[1080]サンマ漁業のロシア水域における操業上の注意について

2019年8月22日

 今年も、サンマ漁業の出漁の時期を迎えました。漁業者の皆様におかれましては、今年もロシア水域での操業が予定されていることと思います。

 2019年のロシア連邦200海里水域における漁獲割当量などは、4月の第35回日ロ漁業委員会における交渉の結果、全体の漁獲割当量は7万8562.2トン(前年対比1万2500トン増)、棒受網漁業のサンマは5万9150トン(5780トン増)、スルメイカ616トン(366トン増)、さば1308.62トン(47.62トン増)、マイワシ1870.98トン(520.38トン増)と決定されました。

 今回の交渉より、カタクチイワシの漁獲量がマイワシまたはサバに含まれることとなりました。サンマの許可隻数枠は、前年と同様313隻です。トン数階層別では、30トン未満が185隻、30トンから50トンが25隻、50トンから100トンが15隻、100トンから350トンが88隻になっています。

 具体的な注意事項について申し上げます。皆様のご苦労とご努力により、年々違反件数は減少しております。しかし、ロシア水域操業においてロシア側の厳しい取締体制は変わらないと思われます。全さんまの作成した「さんま漁業操業のしるべ」および「付属書」を熟読していただき、操業日誌記載時の転記ミスなどケアレスミスに注意を払うようにお願いします。

 昨年より臨検時に違反があった場合、「権利・義務についての通知書」、「申立書」が作成されるようになりました。もし、違反があった場合はしるべ18?20?を参考に記入して下さい。前述しましたが、今年は混獲魚について、魚種として「カタクチイワシ」がなくなり、「マイワシ」または「サバ」に含むように変更されています。「カタクチイワシ」の混獲は「マイワシ」として計算するようにお願いいたします。

 操業日誌・SSD・入出域通報の欄には「カタクチイワシ」が残っておりますが、記入・入力をしないで下さい。皆様の努力により、SSD・入出域通報(公海への無害航行を含む)の送信については、スムーズな運用が行われるようになりました。

 昨年より、公海への無害航行の通報が、入出域通報と同じ8時間前となりました。運用はしやすくなりましたが、ロシアの境界線を越えるまでに、必ずどちらかを変更または取消しをするようにお願いいたします。入出域通報と公海の通報を間違って取り消すミスが起きております。十分に注意をしてください。
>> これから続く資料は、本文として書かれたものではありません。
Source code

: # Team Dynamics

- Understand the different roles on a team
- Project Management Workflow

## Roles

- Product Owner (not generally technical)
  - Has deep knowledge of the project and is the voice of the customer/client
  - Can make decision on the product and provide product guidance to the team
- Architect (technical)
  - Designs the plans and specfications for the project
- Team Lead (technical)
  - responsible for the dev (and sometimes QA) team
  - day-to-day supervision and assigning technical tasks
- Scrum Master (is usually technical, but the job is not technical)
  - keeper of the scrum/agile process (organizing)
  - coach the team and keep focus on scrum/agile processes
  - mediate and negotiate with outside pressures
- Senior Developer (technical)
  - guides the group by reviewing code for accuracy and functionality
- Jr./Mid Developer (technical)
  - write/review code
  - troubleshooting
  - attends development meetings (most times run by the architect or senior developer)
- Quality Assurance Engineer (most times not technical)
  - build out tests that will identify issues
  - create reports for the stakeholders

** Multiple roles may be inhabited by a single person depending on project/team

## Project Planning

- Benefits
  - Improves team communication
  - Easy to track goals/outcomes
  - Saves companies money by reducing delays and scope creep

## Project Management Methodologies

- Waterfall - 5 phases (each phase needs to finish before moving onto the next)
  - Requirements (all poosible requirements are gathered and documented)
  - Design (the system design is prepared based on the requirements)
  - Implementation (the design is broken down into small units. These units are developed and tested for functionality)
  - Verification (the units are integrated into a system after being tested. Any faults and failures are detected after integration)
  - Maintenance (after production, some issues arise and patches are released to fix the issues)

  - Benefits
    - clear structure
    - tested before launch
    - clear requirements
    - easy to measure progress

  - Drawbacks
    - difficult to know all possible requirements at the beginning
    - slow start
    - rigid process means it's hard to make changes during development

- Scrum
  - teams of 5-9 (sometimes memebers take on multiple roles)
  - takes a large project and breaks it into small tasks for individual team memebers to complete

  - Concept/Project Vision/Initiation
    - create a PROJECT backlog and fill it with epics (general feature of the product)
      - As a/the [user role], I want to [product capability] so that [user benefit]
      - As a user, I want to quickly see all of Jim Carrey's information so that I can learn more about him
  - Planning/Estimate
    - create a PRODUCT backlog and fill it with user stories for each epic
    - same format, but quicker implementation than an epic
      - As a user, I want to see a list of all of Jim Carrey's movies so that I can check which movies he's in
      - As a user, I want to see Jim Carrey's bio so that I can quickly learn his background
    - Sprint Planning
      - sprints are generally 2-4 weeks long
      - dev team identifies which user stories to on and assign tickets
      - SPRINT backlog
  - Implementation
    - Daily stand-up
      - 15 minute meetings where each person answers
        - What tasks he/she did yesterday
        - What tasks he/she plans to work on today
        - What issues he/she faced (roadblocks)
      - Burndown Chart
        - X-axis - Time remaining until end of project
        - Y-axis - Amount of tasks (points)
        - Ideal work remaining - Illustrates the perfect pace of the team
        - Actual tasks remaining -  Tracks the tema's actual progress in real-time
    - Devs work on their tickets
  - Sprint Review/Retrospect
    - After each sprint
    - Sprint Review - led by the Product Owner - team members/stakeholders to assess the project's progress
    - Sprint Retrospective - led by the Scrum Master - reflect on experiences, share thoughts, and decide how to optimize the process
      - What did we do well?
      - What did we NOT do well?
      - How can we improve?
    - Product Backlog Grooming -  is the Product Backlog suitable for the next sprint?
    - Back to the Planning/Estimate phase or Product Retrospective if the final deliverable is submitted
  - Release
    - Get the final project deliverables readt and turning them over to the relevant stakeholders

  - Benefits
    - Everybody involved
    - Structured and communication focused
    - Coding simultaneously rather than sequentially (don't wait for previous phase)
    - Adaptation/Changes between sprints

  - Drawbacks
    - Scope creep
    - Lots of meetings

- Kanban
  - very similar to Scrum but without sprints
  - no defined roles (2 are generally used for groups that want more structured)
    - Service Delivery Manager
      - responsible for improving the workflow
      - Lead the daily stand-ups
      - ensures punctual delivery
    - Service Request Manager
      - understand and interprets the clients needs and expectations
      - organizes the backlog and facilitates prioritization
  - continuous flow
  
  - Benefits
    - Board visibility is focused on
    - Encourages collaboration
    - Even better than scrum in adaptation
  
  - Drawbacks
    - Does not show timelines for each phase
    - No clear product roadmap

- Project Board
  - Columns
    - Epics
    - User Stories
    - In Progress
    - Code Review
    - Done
 また、今年から通報がウラジオストック・カムチャッカRTSMに送信するようになります。システムで対応しておりますが覚えておいて下さい。入出域の臨検は今年も混雑が予想されます。入域船はチェックポイントの西側に、出域船はチェックポイントの東側に並んで、臨検を受けてください。

 チェックポイントでの監視船へのVHF16chの呼び出しは、しるべ29?のルールに則り、きちんと呼び出してください。

 船舶位置情報(VMS)の欠落の対処として、位置報告控えをつけていただいております。昨年、控えは6時間毎から2時間毎に変更されましたが、今年より元に戻り6時間毎となりました。これまで通りに記録をお願いいたします。昨年からデジタル式秤(証明書付)を積むことが義務付けになりましたが、今年より日本語証明書の他に、証明書のロシア語訳を船内に保持するようになりましたのでご注意ください。

 アナログ式秤(証明書付)は、ロシア語訳は必要ありません。今年はロシア国境警備局より、水・氷の魚倉に入れる手順を確認したいとの申し出がありました。操業中の臨検となりますので、漁業者への妨げにならないように特段の配慮を要請しておりますが、ご理解の上、ご協力をお願いいたします。

 漁期中に公海操業をする場合、NPFC条約水域で取締船からの検査があるかもしれません。しるべの137、138?を参考に乗船検査を受けてください。

 最後になりますが、皆様のロシア水域での無事故操業と豊漁を祈念しております。